--HOLD FOR STORY BY CHRIS CAROLA-- A stone memorial from the 1950s, at left, marks where the remains of an unknown soldier from the French and Indian War lie near the Fort William Henry Memorial Cemetery at Fort William Henry in Lake George, N.Y. Friday, Feb. 3, 2012. The skeletons of French and Indian War soldiers unearthed in an upstate New York in the 1950s were on exhibit for decades, but have not yet been buried as the public had been told. (AP Photo/Mike Groll)
Associated Press
LAKE GEORGE, N.Y. — For decades, tourists visiting this popular Adirondack village could gape at the skeletons of soldiers from nearby French and Indian War sites. Then in 1993, a somber reburial ceremony was held to finally put the remains to rest.
Only that never happened.
Almost all of the 18th-century skeletons were never buried. Instead, the collection of remains eventually was taken to Arizona and Canada for study and has yet to be returned for reburial. In this small upstate New York town that was the real-life setting for the historical events depicted in "The Last of the Mohicans," people had no idea.
"Most of them aren't there?" asked Robert Blais, mayor of Lake George since 1971.
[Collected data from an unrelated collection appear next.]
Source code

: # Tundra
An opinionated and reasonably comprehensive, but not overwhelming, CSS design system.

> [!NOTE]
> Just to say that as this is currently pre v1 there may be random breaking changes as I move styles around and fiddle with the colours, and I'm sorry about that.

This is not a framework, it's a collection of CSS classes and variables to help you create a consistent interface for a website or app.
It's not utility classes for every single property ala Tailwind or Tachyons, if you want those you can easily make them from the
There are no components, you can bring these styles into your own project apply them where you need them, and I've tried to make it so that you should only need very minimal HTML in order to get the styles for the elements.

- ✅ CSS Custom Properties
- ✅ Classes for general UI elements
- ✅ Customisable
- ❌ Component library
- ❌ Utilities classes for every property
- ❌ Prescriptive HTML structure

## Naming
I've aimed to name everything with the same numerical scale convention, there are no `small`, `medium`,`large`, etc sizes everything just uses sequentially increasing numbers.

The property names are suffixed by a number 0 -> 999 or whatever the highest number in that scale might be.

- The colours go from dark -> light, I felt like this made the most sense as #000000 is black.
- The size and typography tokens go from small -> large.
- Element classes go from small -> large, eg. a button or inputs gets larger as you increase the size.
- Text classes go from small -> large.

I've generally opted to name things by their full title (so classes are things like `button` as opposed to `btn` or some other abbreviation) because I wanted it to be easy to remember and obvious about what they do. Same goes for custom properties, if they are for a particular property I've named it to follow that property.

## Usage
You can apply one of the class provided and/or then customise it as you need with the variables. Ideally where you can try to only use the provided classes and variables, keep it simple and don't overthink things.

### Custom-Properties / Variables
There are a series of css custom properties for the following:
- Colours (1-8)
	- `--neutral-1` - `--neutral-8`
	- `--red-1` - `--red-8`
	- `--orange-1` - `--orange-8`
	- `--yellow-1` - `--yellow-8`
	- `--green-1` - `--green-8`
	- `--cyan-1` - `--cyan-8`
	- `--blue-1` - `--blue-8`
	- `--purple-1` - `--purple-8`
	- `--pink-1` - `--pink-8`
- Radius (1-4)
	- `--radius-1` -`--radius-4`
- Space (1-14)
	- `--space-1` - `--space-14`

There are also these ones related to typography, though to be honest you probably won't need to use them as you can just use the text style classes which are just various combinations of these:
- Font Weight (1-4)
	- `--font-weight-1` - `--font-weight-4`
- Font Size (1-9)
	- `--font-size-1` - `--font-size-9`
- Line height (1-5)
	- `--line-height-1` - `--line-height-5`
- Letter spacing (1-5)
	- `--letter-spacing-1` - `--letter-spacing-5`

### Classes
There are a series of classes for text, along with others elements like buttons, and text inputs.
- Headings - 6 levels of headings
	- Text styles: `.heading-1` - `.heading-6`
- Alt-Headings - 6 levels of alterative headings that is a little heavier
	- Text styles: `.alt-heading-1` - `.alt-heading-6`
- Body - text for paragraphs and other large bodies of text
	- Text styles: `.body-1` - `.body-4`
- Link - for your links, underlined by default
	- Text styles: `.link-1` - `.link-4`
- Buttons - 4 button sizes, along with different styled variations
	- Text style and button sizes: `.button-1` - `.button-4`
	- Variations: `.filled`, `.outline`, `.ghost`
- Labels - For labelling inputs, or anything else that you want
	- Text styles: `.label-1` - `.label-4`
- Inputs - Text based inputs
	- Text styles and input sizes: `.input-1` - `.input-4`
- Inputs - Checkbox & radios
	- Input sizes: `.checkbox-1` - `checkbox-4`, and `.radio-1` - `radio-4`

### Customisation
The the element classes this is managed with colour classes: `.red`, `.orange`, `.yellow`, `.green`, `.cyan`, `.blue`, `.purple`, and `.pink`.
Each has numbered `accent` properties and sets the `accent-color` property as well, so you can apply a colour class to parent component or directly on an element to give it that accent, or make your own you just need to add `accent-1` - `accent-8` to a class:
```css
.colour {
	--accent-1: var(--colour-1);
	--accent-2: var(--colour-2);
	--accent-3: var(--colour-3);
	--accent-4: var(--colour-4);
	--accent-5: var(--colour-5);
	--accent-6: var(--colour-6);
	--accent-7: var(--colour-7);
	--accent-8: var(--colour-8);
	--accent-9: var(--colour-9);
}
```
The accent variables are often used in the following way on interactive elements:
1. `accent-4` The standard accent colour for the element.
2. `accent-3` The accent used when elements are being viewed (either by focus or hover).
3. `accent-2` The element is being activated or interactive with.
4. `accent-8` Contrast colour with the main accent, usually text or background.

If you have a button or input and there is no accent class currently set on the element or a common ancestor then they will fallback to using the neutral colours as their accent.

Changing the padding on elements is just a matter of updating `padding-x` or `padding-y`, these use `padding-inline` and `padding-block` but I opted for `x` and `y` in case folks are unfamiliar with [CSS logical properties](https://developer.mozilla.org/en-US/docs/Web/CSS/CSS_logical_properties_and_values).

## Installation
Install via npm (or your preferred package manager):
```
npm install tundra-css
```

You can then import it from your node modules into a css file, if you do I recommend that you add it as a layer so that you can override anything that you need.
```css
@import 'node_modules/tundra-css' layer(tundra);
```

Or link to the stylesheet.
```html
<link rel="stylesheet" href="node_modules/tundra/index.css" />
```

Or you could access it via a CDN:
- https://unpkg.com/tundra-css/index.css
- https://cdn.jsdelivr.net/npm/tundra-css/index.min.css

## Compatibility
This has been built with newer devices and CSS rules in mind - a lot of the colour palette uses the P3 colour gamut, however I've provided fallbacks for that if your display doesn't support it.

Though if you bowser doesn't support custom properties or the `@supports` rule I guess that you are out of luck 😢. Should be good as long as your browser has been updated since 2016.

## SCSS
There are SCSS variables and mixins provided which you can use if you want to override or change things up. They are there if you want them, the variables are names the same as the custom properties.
"You're reaching the time when they should come home," said David Starbuck, a New York archaeologist who has written about the history behind Fort William Henry's skeleton collection.
On Memorial Day weekend in 1993, a well-publicized reburial ceremony was held to honor the redcoats and American provincial soldiers whose remains were being reinterred in the cemetery at the fort, a full-scale reconstruction of the outpost the British built here at the outbreak of war in 1755. The original fort was the real-life setting of the historical events in James Fenimore Cooper's classic, "The Last of the Mohicans."
But what fort officials didn't bother to tell the dozens of history buffs, tourists, and local, British and Native American dignitaries at the ceremony was that only three of 15 mostly complete skeletons were actually reburied. The others were still being analyzed by two anthropologists. The fort's owners decided to go ahead with the ceremony anyway.
"We didn't make an issue out of it," said Robert F. Flacke Sr., longtime president of the Fort William Henry Corp., which owns the fort and an adjacent resort hotel.
Those involved in the '93 project said there was no intention to deceive anyone, but a local historian who said he was at the reburial ceremony recalls no public mention being made of a change in plans.
Starbuck, who spoke at the ceremony, said a longer-than-expected analysis that spring, followed by other issues and job changes among the anthropologists, all combined to leave the reburial in limbo. He and others involved in the project didn't bring up the issue at the ceremony, figuring the bones would be returned soon enough.